Stressed out? In search of your center? Mindful breathing is a great tool to settle the mind and emotions. Specifically, alternate nostril breathing is the practice I find most helpful for calming my nerves and reversing stress.

When I’m feeling scattered and find myself doing too many things at once, or as soon as I sense panic or anxiety begin to rise, I move through a few rounds of alternate nostril breathing, or Nadi Shodhana. It’s a great way to quickly restore balance and bring yourself back into alignment, acting like a reset button for your mental state.

Benefits of Alternate Nostril Breathing

With just a few minutes of alternate nostril breathing, you can sync both sides of the body and brain, restoring balance and ease in the mind, body, and emotions. We have our left side, which is our lunar side, or feminine side. And we have the right side, which is our solar side, or masculine side. Sometimes when we feel frazzled or “all over the place,” it’s because energetically, we are out of alignment. This breath is great for restoring that necessary balance.

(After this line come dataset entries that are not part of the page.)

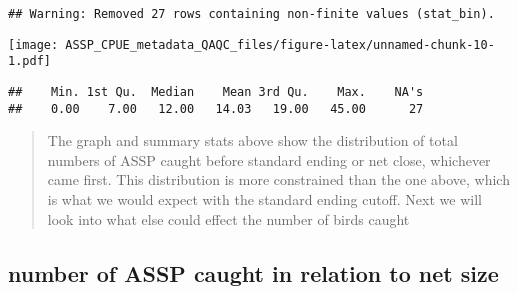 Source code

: \documentclass[
]{article}
\newenvironment{Shaded}{\begin{snugshade}}{\end{snugshade}}
\newcommand{\CommentTok}[1]{\textcolor[rgb]{0.56,0.35,0.01}{\textit{#1}}}
\newcommand{\DataTypeTok}[1]{\textcolor[rgb]{0.13,0.29,0.53}{#1}}
\newcommand{\DecValTok}[1]{\textcolor[rgb]{0.00,0.00,0.81}{#1}}
\newcommand{\KeywordTok}[1]{\textcolor[rgb]{0.13,0.29,0.53}{\textbf{#1}}}
\newcommand{\NormalTok}[1]{#1}
\newcommand{\OperatorTok}[1]{\textcolor[rgb]{0.81,0.36,0.00}{\textbf{#1}}}
\newcommand{\OtherTok}[1]{\textcolor[rgb]{0.56,0.35,0.01}{#1}}
\newcommand{\StringTok}[1]{\textcolor[rgb]{0.31,0.60,0.02}{#1}}
\begin{document}
\begin{verbatim}
## Warning: Removed 27 rows containing non-finite values (stat_bin).
\end{verbatim}

\texttt{[image: ASSP\_CPUE\_metadata\_QAQC\_files/figure-latex/unnamed-chunk-10-1.pdf]}

\begin{Shaded}
\end{Shaded}

\begin{verbatim}
##    Min. 1st Qu.  Median    Mean 3rd Qu.    Max.    NA's 
##    0.00    7.00   12.00   14.03   19.00   45.00      27
\end{verbatim}

\begin{quote}
The graph and summary stats above show the distribution of total numbers
of ASSP caught before standard ending or net close, whichever came
first. This distribution is more constrained than the one above, which
is what we would expect with the standard ending cutoff. Next we will
look into what else could effect the number of birds caught
\end{quote}

\hypertarget{number-of-assp-caught-in-relation-to-net-size}{%
\subsection{number of ASSP caught in relation to net
size}\label{number-of-assp-caught-in-relation-to-net-size}}

\begin{Shaded}
\end{Shaded}
\end{document}
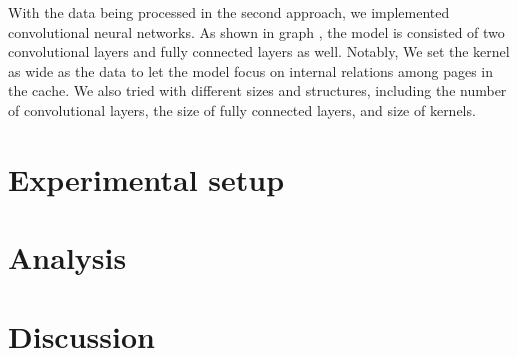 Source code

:\documentclass[letterpaper,twocolumn,10pt]{article}
\begin{document}
With the data being processed in the second approach, we implemented convolutional neural networks. As shown in graph , the model is consisted of two convolutional layers and fully connected layers as well. Notably, We set the kernel as wide as the data to let the model focus on internal relations among pages in the cache. We also tried with different sizes and structures, including the number of convolutional layers, the size of fully connected layers, and size of kernels.




















\section{Experimental setup }



\section{Analysis}

\section{Discussion}



\end{document}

In addition to calming the mind and reversing stress, alternate nostril breathing also:

  • Improves our ability to focus the mind
  • Supports our lungs and respiratory functions
  • Restores balance in the left and right hemispheres of the brain, and clears the energetic channels
  • Rejuvenates the nervous system
  • Removes toxins

Simple Practice

Nadi Shodhana is a quick and calming way to bring you back to your center. Take a comfortable and tall seat, making sure your spine is straight and your heart is open.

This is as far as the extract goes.